Should I sell my investment properties?
This one comes up a lot, especially for people looking ahead to retirement.
For generations, property has been the go-to wealth-building strategy for Australians. It's understandable why. You can see it, touch it, and drive past it. There's something psychologically comforting about bricks and mortar.
Property is certainly a way to build wealth. But it's not the only way.
If holding onto investment properties is draining your lifestyle, keeping you up at night, or stopping you from actually enjoying life, it's worth a closer look.
The case FOR holding onto investment properties:
Potential capital growth - property values can (and historically have) increased over time.
Rental income - a steady stream of cash flow, assuming you've got good tenants.
Leverage - you can borrow against property to build wealth in ways you can't with other assets.
Emotional connection - maybe it was a first home, a family property, or somewhere that holds years of memories and effort.
The case AGAINST holding onto investment properties:
The "income" might be an illusion - $32,000 a year in rent sounds great. But subtract the mortgage interest, property management fees, council rates, insurance, maintenance, and emergency repairs... what's actually left?
Liquidity (or lack thereof) - need $50k for a big trip or to help the kids? You can't sell half a bathroom. Property is all or nothing.
Stress and headaches - tenants, repairs, vacancies, compliance requirements. It's not exactly passive income.
Concentration risk - if most of your wealth is tied up in property, you're betting big on one asset class in one location. Diversifying means you're not all-in on one basket.

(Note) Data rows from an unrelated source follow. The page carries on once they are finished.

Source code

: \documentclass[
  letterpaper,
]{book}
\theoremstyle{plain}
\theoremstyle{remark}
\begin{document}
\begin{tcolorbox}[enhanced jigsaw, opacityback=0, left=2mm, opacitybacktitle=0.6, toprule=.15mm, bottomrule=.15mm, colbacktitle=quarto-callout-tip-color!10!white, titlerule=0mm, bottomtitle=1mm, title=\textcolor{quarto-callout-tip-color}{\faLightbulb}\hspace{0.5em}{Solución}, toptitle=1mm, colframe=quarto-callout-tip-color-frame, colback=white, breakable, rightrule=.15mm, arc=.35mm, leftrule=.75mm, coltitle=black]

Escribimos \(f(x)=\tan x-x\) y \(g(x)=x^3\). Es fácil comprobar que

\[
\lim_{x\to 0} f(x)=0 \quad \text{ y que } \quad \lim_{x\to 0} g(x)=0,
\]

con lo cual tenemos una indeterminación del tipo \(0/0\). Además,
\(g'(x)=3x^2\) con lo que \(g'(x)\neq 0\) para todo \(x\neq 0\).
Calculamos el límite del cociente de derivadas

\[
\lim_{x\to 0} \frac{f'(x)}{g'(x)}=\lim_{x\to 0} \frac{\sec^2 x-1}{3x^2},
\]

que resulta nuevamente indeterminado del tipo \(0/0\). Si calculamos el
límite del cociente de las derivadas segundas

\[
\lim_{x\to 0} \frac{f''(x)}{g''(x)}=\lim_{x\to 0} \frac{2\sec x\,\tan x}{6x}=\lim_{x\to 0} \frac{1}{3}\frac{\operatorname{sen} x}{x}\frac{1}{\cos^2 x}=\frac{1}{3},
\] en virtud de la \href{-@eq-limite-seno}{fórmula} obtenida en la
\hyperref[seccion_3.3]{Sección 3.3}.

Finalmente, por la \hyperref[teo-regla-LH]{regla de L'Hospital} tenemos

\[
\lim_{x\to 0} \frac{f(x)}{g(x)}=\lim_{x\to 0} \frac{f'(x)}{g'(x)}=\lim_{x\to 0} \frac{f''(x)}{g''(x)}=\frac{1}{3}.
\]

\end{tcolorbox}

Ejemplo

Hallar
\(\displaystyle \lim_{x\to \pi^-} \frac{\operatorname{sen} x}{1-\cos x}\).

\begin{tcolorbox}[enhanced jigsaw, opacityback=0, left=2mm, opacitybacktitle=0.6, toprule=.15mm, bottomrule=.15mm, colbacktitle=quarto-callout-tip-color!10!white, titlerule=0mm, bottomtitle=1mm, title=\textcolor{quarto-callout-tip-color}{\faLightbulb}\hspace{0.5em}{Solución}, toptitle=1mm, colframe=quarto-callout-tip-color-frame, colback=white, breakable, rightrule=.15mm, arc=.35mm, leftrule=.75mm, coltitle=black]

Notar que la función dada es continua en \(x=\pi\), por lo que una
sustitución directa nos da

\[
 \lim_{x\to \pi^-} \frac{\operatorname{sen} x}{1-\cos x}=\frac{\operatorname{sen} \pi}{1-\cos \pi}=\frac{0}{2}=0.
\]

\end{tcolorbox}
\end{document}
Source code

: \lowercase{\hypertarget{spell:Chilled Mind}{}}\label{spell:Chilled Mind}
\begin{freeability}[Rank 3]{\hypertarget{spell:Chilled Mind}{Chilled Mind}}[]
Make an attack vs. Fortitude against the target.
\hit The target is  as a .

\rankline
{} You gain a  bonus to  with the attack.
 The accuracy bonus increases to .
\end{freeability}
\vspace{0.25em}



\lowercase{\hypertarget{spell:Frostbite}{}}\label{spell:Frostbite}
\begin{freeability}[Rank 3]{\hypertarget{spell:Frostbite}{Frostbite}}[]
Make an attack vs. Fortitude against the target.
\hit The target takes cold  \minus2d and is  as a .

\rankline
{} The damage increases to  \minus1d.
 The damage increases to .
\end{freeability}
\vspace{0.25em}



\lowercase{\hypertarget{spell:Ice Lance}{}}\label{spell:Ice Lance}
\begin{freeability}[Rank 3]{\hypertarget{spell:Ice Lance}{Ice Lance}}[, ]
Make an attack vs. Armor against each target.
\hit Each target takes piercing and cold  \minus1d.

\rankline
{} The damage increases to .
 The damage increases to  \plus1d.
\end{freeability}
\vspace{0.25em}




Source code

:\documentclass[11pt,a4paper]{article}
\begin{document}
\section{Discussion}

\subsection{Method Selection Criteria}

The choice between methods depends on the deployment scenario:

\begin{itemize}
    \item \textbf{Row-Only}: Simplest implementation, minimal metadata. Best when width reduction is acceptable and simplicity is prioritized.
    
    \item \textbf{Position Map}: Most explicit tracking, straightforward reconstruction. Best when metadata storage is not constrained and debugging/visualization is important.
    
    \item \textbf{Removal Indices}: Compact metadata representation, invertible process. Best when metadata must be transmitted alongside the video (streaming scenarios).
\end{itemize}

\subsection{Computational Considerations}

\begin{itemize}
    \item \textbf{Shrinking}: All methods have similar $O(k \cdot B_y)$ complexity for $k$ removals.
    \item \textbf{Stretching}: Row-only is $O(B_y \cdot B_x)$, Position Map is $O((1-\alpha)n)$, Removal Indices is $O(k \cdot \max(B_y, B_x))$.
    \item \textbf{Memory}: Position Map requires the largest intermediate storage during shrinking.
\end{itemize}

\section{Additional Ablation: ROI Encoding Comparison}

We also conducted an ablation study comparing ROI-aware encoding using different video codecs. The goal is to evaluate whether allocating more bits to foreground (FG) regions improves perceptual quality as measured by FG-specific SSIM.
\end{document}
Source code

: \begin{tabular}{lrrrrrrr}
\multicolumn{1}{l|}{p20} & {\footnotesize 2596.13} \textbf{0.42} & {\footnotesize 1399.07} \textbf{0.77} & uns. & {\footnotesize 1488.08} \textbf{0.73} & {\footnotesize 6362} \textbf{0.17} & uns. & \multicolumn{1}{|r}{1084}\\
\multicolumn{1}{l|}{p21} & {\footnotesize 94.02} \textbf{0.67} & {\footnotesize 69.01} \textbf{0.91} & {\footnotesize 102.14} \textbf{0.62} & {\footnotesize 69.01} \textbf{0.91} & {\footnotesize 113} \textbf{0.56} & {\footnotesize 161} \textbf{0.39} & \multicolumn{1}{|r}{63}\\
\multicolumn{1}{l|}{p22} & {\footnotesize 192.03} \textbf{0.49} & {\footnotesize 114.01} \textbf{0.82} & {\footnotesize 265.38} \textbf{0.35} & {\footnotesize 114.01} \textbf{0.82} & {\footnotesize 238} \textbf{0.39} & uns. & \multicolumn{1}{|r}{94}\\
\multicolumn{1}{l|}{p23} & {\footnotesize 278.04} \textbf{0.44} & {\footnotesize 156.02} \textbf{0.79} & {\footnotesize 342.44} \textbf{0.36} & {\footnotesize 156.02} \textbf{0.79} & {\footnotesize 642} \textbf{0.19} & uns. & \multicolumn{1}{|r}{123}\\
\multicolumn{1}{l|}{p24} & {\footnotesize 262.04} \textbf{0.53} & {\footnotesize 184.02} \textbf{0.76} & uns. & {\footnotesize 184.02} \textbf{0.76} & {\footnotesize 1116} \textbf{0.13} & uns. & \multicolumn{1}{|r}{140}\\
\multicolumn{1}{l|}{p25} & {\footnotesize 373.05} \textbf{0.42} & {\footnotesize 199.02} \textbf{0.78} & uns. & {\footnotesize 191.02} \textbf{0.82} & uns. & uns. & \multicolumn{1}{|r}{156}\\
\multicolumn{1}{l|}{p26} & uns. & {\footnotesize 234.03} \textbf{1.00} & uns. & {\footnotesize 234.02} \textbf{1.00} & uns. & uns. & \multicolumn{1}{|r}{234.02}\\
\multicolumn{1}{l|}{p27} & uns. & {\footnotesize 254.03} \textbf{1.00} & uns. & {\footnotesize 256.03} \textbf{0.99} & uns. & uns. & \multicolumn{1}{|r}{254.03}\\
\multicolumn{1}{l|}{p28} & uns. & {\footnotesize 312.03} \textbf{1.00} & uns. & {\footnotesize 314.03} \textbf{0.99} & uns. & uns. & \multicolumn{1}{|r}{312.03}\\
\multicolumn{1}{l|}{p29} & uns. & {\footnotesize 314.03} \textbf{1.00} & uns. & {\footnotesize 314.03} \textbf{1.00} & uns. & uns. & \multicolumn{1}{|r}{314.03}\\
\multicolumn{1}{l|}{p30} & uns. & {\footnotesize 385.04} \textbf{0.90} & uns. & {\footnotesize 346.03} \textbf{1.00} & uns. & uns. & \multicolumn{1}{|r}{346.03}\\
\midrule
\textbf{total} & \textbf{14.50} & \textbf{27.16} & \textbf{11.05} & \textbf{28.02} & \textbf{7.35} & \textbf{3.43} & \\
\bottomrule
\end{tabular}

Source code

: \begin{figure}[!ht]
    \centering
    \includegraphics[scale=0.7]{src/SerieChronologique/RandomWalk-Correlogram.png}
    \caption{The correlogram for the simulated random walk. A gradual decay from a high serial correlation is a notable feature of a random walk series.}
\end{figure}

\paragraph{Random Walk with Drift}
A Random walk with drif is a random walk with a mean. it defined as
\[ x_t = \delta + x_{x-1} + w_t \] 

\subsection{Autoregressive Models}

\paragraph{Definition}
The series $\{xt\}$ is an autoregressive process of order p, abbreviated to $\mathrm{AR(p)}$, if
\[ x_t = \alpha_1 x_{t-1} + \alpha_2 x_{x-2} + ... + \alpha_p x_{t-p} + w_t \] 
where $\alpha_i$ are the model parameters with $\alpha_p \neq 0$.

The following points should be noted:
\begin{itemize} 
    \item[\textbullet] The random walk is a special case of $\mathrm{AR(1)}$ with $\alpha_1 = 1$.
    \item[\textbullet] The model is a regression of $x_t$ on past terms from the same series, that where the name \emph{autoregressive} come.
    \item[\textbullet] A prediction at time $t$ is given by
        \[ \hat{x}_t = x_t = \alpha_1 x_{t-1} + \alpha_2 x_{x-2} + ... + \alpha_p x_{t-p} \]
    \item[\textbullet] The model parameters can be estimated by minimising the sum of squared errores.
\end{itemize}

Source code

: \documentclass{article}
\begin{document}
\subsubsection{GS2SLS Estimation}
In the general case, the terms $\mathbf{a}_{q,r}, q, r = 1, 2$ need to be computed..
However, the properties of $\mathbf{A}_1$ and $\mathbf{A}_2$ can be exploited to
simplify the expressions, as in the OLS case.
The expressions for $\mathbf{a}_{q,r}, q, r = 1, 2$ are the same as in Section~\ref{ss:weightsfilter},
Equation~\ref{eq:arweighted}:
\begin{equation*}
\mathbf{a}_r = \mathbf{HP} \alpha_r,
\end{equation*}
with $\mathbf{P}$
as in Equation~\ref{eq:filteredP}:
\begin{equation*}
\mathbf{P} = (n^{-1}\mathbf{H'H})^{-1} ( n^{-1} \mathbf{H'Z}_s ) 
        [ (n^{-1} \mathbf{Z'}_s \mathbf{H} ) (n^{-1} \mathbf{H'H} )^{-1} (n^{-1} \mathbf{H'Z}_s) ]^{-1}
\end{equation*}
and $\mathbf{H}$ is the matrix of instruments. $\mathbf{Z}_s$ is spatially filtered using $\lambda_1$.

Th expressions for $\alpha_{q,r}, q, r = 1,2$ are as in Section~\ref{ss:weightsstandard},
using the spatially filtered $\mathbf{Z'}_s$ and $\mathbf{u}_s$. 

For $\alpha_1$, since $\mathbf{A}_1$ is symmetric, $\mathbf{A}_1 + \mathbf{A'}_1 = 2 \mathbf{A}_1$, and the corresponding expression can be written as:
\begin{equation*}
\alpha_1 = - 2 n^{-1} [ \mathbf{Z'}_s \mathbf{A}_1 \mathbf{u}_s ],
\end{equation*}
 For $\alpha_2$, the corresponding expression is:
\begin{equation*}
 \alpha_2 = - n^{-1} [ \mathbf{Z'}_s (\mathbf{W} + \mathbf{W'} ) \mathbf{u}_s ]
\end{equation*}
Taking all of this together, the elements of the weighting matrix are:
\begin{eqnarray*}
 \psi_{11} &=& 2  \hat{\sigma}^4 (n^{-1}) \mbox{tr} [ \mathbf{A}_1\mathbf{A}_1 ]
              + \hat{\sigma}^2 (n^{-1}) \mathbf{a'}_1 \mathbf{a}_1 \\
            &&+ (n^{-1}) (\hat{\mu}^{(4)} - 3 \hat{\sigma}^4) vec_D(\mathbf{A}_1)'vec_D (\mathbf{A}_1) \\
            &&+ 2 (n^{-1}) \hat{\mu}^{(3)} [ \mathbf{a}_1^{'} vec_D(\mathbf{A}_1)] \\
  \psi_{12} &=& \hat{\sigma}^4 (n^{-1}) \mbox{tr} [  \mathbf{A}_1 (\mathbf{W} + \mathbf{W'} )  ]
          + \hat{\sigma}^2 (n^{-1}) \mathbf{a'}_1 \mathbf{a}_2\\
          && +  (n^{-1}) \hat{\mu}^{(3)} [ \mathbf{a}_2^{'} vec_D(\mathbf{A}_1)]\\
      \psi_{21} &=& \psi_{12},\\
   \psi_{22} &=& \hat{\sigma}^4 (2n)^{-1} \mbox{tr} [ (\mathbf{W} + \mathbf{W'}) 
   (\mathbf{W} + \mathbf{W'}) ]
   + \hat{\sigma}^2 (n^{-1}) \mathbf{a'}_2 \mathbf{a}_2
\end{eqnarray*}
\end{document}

Opportunity cost - that equity sitting in property could potentially be working harder (and with less stress) elsewhere.
What are the alternatives?
Selling an investment property doesn't mean the money sits idle. There are other ways to generate income and grow wealth:
Superannuation - tax-effective, especially in retirement phase, where earnings can be tax-free.
Diversified investment portfolios - shares, bonds, managed funds, ETFs. Spread your risk across industries and countries.
Account-based pensions - turn your super into a regular income stream.
Annuities - guaranteed income for life (or a set period). Peace of mind has a price, but for some, it's worth it.
Term deposits or cash - lower returns, but zero drama.
A real client example:
We work with a couple who came to us with 8 investment properties. It's a property portfolio most people would envy. Except that most of those properties were mortgaged to the hilt. The rental income barely covered the costs, and they were stressed about maintenance, interest rates, and dealing with tenants.
They were asset-rich and cash-poor, unable to enjoy their wealth because it was tied up in bricks and mortar.
By selling a couple of their properties, they unlocked equity they could actually use. They paid off debt, boosted their super, set up a diversified investment portfolio that pays them regular dividends, and most importantly, have breathing room to enjoy life.
The bottom line:
Property can be a brilliant wealth-builder - but it can also be an anchor. The real question is whether your property portfolio is working for your life right now.